Airbnb: What to Know Before You Rent Your House Airbnb: What to Know Before You Rent Your House

Turning your home (or a separate house you own) into an Airbnb is a great way to make a little extra cash on the side. But there are a few things you should know before you start taking reservations. From getting the proper insurance to making sure each guest’s stay goes smoothly, here are nine things you should know before renting out your house.

Taxes

It’s undeniable that renting your home while you're not there is a great way to make some extra money—but you’ll need to pay taxes on that income. More than likely, the website(s) you use to list your rental will report their income to the IRS. If you don’t file the proper paperwork, then you’ll probably get a letter about it in the mail. The only way around paying taxes on your Airbnb is if you rent your home out for less than 15 days of the year, and even then, you’ll need to provide proof to back it up.

Insurance

An ordinary home insurance plan will not cover any damages that occur during short-term renting. Fortunately, Airbnb provides its homeowners with a $1 million guarantee. Even with the guarantee, the policy doesn’t cover every risk factor and special item. Make sure you check all the insurance plans you have before renting out your home and adjust them as needed.

Furnishings

A modern living room looking out onto an ocean.
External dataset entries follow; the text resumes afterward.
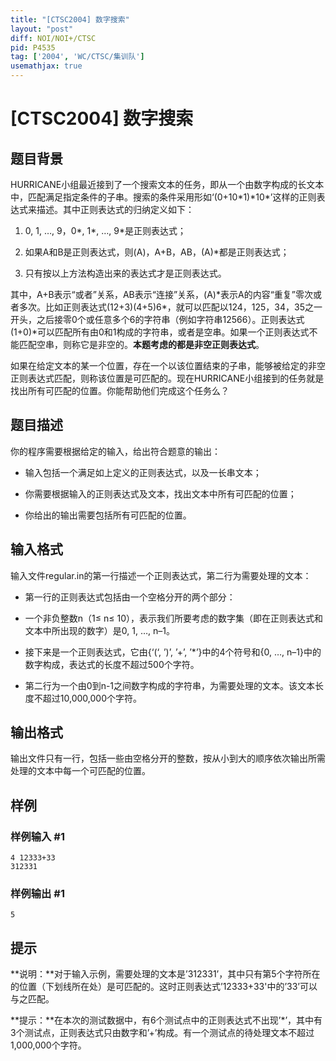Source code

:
 ```yaml
---
title: "[CTSC2004] 数字搜索"
layout: "post"
diff: NOI/NOI+/CTSC
pid: P4535
tag: ['2004', 'WC/CTSC/集训队']
usemathjax: true
---
```


# [CTSC2004] 数字搜索
## 题目背景

HURRICANE小组最近接到了一个搜索文本的任务，即从一个由数字构成的长文本中，匹配满足指定条件的子串。搜索的条件采用形如‘(0+10\*1)\*10\*’这样的正则表达式来描述。其中正则表达式的归纳定义如下：

1. 0, 1, …, 9，0\*, 1\*, …, 9\*是正则表达式；

2. 如果A和B是正则表达式，则(A)，A+B，AB，(A)\*都是正则表达式；

3. 只有按以上方法构造出来的表达式才是正则表达式。

其中，A+B表示“或者”关系，AB表示“连接”关系，(A)\*表示A的内容“重复”零次或者多次。比如正则表达式(12+3)(4+5)6\*，就可以匹配以124，125，34，35之一开头，之后接零0个或任意多个6的字符串（例如字符串12566）。正则表达式(1+0)\*可以匹配所有由0和1构成的字符串，或者是空串。如果一个正则表达式不能匹配空串，则称它是非空的。**本题考虑的都是非空正则表达式**。

如果在给定文本的某一个位置，存在一个以该位置结束的子串，能够被给定的非空正则表达式匹配，则称该位置是可匹配的。现在HURRICANE小组接到的任务就是找出所有可匹配的位置。你能帮助他们完成这个任务么？
## 题目描述

你的程序需要根据给定的输入，给出符合题意的输出：

- 输入包括一个满足如上定义的正则表达式，以及一长串文本；

- 你需要根据输入的正则表达式及文本，找出文本中所有可匹配的位置；

- 你给出的输出需要包括所有可匹配的位置。
## 输入格式

输入文件regular.in的第一行描述一个正则表达式，第二行为需要处理的文本：

- 第一行的正则表达式包括由一个空格分开的两个部分：

- 一个非负整数n（1≤ n≤ 10），表示我们所要考虑的数字集（即在正则表达式和文本中所出现的数字）是0, 1, …, n–1。

- 接下来是一个正则表达式，它由{‘(‘, ’)’, ’+’, ’*’}中的4个符号和{0, …, n–1}中的数字构成，表达式的长度不超过500个字符。

- 第二行为一个由0到n-1之间数字构成的字符串，为需要处理的文本。该文本长度不超过10,000,000个字符。
## 输出格式

输出文件只有一行，包括一些由空格分开的整数，按从小到大的顺序依次输出所需处理的文本中每一个可匹配的位置。
## 样例

### 样例输入 #1
```
4 12333+33
312331
```
### 样例输出 #1
```
5
```
## 提示

**说明：**对于输入示例，需要处理的文本是’312331’，其中只有第5个字符所在的位置（下划线所在处）是可匹配的。这时正则表达式’12333+33'中的’33’可以与之匹配。

**提示：**在本次的测试数据中，有6个测试点中的正则表达式不出现’*’，其中有3个测试点，正则表达式只由数字和’+’构成。有一个测试点的待处理文本不超过1,000,000个字符。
Furnishings and amenities play a huge role in attracting renters to your Airbnb. You should think about two things when furnishing the space: appearance and function. The furniture should be able to withstand a lot of abuse. After all, if the furnishings are easily damaged then replacing them could break your budget. Your home should also look appealing and stylish to potential renters, making them want to stay there over other options.

House Rules

You should come up with clear and concise house rules for your Airbnb. This list of instructions should inform the renter (in a friendly manner) what is expected of them during their stay and when they leave. For example, you may want to include a no smoking and no pets policy in your home and have the renters take out the garbage when they leave.

Extra Charges

Before you start calculating your potential margin line, remember that Airbnb charges a three percent transaction fee. (Other websites charge a higher fee and even make you pay for advertisements.) You should also consider all the supplies, such as toilet paper and hand soap, you will need to restock after each guest leaves.

Cleaning Up

A yellow bucket of cleaning supplies next to a woman with a mop.
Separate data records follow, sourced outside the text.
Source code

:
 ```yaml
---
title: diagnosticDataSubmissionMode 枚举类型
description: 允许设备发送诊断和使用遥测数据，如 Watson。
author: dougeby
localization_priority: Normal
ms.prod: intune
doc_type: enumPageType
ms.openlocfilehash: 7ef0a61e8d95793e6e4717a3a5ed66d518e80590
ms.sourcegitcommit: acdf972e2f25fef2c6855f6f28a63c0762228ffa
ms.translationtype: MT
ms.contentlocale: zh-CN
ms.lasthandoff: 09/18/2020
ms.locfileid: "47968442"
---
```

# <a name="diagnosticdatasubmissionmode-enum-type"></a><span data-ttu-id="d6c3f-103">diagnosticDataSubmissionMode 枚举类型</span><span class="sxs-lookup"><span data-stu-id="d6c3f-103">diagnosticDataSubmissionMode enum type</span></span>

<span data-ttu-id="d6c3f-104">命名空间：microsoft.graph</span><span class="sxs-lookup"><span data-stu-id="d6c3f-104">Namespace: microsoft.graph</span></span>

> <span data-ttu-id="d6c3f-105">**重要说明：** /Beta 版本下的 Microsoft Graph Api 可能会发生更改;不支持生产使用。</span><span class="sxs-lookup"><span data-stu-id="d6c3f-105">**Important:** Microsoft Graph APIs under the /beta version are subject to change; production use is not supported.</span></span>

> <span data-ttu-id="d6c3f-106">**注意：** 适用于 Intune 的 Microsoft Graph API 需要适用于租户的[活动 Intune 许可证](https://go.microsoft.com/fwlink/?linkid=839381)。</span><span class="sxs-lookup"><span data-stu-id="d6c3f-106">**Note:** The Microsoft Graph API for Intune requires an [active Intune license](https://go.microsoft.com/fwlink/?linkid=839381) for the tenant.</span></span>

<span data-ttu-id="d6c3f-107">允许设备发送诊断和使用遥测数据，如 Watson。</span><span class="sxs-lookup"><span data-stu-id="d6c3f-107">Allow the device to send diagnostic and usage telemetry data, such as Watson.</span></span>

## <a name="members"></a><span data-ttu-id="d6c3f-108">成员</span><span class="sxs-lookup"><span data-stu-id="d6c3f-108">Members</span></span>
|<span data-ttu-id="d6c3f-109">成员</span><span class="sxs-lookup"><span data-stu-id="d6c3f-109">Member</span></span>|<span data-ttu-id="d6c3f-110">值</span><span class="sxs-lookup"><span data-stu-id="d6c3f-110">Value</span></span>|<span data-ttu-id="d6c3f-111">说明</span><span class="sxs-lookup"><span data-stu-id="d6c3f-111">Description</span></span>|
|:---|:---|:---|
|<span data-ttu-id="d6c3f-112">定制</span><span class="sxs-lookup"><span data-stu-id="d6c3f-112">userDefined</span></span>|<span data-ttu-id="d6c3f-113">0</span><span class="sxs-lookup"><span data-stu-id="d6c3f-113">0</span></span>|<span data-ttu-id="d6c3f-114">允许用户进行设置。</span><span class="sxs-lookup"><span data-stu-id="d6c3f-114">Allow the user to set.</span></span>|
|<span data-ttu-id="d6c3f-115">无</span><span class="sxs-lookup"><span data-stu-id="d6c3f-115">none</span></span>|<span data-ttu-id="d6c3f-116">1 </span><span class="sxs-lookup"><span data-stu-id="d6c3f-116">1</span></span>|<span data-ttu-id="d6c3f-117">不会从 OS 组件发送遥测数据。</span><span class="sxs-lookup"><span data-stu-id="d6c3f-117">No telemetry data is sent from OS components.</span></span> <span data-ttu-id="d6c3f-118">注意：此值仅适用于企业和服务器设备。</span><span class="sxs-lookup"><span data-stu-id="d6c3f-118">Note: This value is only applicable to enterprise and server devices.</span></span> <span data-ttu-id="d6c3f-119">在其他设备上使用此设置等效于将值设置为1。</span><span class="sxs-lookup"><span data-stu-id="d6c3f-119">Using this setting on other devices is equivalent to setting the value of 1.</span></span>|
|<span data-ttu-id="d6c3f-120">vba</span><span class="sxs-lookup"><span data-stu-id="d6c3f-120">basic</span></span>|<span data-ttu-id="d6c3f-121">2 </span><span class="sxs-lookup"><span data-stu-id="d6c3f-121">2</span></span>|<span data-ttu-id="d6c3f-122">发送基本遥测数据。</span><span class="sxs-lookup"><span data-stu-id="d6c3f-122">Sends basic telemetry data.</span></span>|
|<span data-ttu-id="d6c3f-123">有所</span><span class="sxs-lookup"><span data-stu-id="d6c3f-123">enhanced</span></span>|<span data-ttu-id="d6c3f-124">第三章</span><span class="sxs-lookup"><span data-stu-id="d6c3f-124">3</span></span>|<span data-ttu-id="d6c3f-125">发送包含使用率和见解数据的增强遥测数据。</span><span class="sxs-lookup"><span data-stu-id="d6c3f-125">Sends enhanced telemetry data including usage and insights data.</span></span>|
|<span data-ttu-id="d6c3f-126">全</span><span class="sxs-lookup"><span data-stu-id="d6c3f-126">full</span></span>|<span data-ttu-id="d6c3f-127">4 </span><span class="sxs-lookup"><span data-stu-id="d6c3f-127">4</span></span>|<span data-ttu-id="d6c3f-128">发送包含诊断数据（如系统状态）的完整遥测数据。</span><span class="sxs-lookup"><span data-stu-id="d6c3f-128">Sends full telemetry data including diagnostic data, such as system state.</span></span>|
Keeping your Airbnb clean is another important aspect of owning a short-term rental property. You can either clean up after each stay yourself or hire a cleaning company to do the work. Either way, it will take you time and money to keep your home in top shape year-round. If you rent out your home for long periods of time, it’s beneficial to have a professional cleaning crew take care of the home and linens after each stay.

Legal Issues

You need to check with your local ordinance office before you advertise on Airbnb. Your town might require a special permit to run a rental home, and renting without one could cost you thousands of dollars in legal fees. You may even need to fulfill certain aspects of the license before renting out, such as improving your building or bringing everything up to code.

Account for Time

Time is a major obstacle for many Airbnb owners. You often don’t get a lot of time between guests to make the appropriate adjustments, especially if something is damaged or stops working. If you plan on fixing problems yourself, then keeping in contact with guests and making sure things are fixed in a timely manner is of utmost importance.

Screen Your Guests

It’s always a good idea to screen your guests ahead of time. You can do this by checking the guests' reviews on Airbnb and making sure nothing suspicious stands out. You can even rent to guests who only have positive reviews to help avoid a bad experience.